About this demo application

With this demo application, we use a pre-labelled set of transactions train.csv to predict the categories of a seperate transaction log test.csv. This usecase is specially useful if your fintech application needs to build a expense tracker or categorizer. This approach also avoids the task of finetuning the AI models and allows you to use off the shelf pre-trained model. This demo uses the Open AI text embedding model, you need a functioning Open AI API key to test this application

In this particular demo application, we use the library redisvl which is a python library helping you to use the redis vector database functionality in a hassle free manner.

Project Setup

Spin up a Redis instance enabled with RedisStack!

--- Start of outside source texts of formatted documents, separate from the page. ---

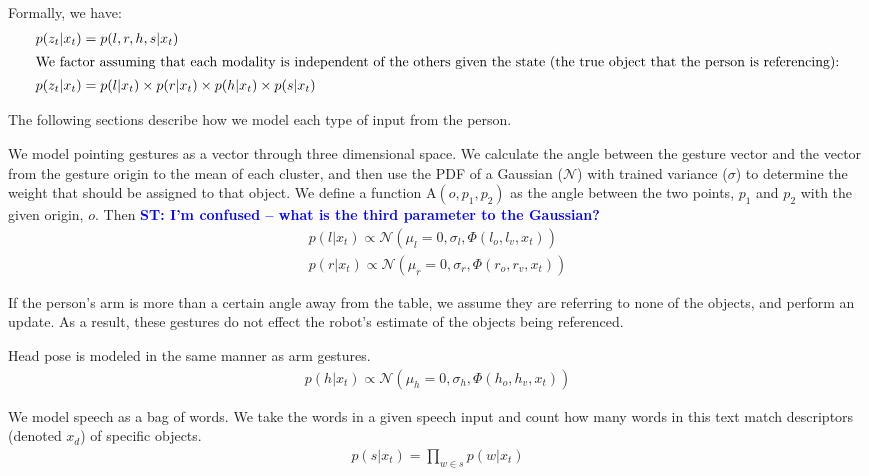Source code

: \documentclass[letterpaper, 10 pt, conference]{ieeeconf}
\newcommand{\stnote}[1]{\textcolor{Blue}{\textbf{ST: #1}}}
\begin{document}
Formally, we have:
\begin{align}
p(z_t | x_t) &= p(l, r, h, s | x_t)\\
\intertext{We factor assuming that each modality is independent of the others given the state (the true object that the person is referencing):}
p(z_t | x_t) &= p(l | x_t) \times p(r | x_t) \times p(h | x_t) \times p(s | x_t)
\end{align}

\noindent The following sections describe how we model each type of
input from the person.

  We model pointing gestures as a vector
through three dimensional space. We calculate the angle between the
gesture vector and the vector from the gesture origin to the mean of
each cluster, and then use the PDF of a Gaussian ($\mathcal{N}$) with
trained variance ($\sigma$) to determine the weight that should be
assigned to that object. We define a function $\mbox{A}(o, p_1, p_2)$ as the
angle between the two points, $p_1$ and $p_2$ with the given origin,
$o$.  Then 
\stnote{I'm confused -- what is the third parameter to the Gaussian?}
\begin{align}
p(l | x_t) \propto \mathcal{N}(\mu_l=0, \sigma_l,\Phi(l_o, l_v, x_t))\\
p(r | x_t) \propto \mathcal{N}(\mu_r=0, \sigma_r,\Phi(r_o, r_v, x_t))
\end{align}

If the person's arm is more than a certain angle away from the table,
we assume they are referring to none of the objects, and perform an
update.  As a result, these gestures do not effect the robot's
estimate of the objects being referenced.

Head pose is modeled in the same manner as arm gestures.
\begin{align}
p(h | x_t) \propto \mathcal{N}(\mu_h=0, \sigma_h,\Phi(h_o, h_v, x_t))
\end{align}


  We model speech as a bag of words. We
take the words in a given speech input and count how many words in
this text match descriptors (denoted $x_d$) of specific objects.
\begin{align}
p(s |x_t) = \displaystyle \prod_{w \in s} p(w | x_t)
\end{align}
\end{document}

The easiest way to is to use a docker image using the below command

docker run -d -p 6379:6379 -p 8001:8001 redis/redis-stack:latest

If you do not want to use a docker image, you can sign up for a free Redis Cloud subscription here.

Set up the project

Download the repository

git clone https://github.com/mar1boroman/ExpenseFlow.git && cd ExpenseFlow

Prepare and activate the virtual environment

python3 -m venv venv && source venv/bin/activate

Install necessary libraries and dependencies

pip install -r requirements.txt

Configure your OPEN AI Key in the .env file

vi .env

Using the project

streamlit run ui/0_📎_Upload_Pre_Labelled_Data.py

In the first screen upload the train.csv file to load the embeddings of pre-labelled data

In the 🔮_Predict_Categories screen load the test.csv file to predict the category of every transaction and show an aggregated view of the expense

If you want to check a sample step by step exection (behind the scenes view), the third screen allows you to enter a single transaction description manually and see how the category of the transaction is predicted.